Caché dans sa bergerie coupée du monde, Andréa Natali se morfondait, pressé de retrouver le monde nocturne des plaisirs parisiens dont il était friand. Un vieux berger sourd-muet lui apportait ses repas. Pain cuit au feu de bois, fromage de brebis, cruche d’eau et un peu de vin rosé étaient invariablement au menu. Ce qu’appréciait le plus le reclus, c’était un bouillon aux céréales servi le matin avec le bol de café et de la langue fumée le dimanche avec parfois un morceau de cabri doré à la broche.

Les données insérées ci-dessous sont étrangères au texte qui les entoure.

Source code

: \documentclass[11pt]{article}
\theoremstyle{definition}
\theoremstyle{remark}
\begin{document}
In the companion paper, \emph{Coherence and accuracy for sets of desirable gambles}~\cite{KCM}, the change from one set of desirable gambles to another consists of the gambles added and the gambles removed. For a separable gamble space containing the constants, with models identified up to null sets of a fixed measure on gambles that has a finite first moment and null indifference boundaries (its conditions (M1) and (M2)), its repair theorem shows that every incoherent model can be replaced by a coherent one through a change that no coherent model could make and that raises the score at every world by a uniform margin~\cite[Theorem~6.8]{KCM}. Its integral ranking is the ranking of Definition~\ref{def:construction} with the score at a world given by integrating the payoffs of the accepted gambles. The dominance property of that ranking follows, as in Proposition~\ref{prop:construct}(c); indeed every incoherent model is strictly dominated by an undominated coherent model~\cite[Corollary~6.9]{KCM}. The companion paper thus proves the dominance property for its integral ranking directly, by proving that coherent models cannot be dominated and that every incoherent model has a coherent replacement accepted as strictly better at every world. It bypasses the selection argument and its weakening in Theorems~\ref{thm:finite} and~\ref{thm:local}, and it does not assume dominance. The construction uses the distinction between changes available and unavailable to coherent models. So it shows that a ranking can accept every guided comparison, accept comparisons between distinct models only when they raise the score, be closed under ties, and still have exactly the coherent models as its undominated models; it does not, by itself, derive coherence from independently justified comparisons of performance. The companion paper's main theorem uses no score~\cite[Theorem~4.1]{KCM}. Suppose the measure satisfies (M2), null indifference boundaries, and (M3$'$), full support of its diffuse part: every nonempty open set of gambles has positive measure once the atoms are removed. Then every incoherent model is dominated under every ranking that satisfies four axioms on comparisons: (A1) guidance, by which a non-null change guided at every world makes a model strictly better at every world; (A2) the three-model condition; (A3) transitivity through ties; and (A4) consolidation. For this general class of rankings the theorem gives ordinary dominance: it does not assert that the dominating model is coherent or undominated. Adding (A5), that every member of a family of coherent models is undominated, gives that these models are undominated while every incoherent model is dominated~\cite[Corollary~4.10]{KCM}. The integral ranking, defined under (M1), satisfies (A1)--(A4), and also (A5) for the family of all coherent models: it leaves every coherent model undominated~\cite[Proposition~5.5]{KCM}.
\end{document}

Il reçut un jour la visite d’une jeune beauté prénommée Ornella qui lui apporta, outre son sourire et une conversation limitée, un assortiment de pâtisseries et un flacon de vin du pays. Ils trinquèrent à la prochaine libération d’ Andréa puis la jeune fille disparut en ondulant des hanches.
Or, Ornella Salviani n’était pas la gentille bergère qu’elle prétendait être. Si elle avait bien une grand-mère au village qui lui avait légué son savoir faire pâtissier, elle vivait à Paris, travaillant au sein d’une organisation gouvernementale sécuritaire et elle opérait en Corse en qualité d’agent infiltré susceptible de surveiller le dénommé Andréa Natali que l’on souhaitait neutraliser.
Jouant les amies du dimanche, Ornella gagna la sympathie du reclus en laissant entendre une aversion marquée contre les forces de l’ordre dont le but principal consistait, à ses dires, à restreindre les libertés d’un peuple fier, épris des valeurs insulaires chéries par tous les nationalistes de bon aloi.
Andréa opinait du chef, heureux de voir la beauté s’auréoler de la dague vengeresse.
Peu à peu, il se confia à celle qu’il prenait pour une amie qui portait, en fait, le visage de la trahison. S’étonnant de ne plus voir le vieux berger des premiers jours, il s’entendit dire qu’il avait été appelé au chevet d’une épouse malade sur le continent. En réalité, ce serviteur avait été précipité du haut d’une falaise pour rejoindre les poissons car il avait été clairement identifié comme l’un des relais de Louis Bracq. Le pseudo berger avait été dépêché par le boss pour protéger son homme de confiance.
Ignorant les réalités de la situation, Andréa attendait la venue d’Ornella avec fébrilité. Il réclama des vêtements élégants et coiffa sa chevelure en chignon qui donnait à sa silhouette le point d’orgue de son charme.
Il révéla à la jeune femme qu’il avait été initié à une sorte de chasse au trésor.
« Si tu m’aides à me libérer et à rejoindre le continent, je mènerai ma mission à son terme mais à mon propre compte. Devenu riche, je te prodiguerai les bénéfices de la reconnaissance ».
Ornella mima l’extase, se laissa embrasser par le séducteur et le quitta sur un baiser, déterminée à l’abandonner à son sort et à rejoindre son unité, nantie de la révélation qui justifierait la poigne de fer que l’on devait exercer à l’encontre de Louis Bracq. Il poursuivrait ses méfaits tant qu’il aurait encore des hommes et des femmes dans sa manche, prêts à sévir sans conditions, pour l’appât du gain.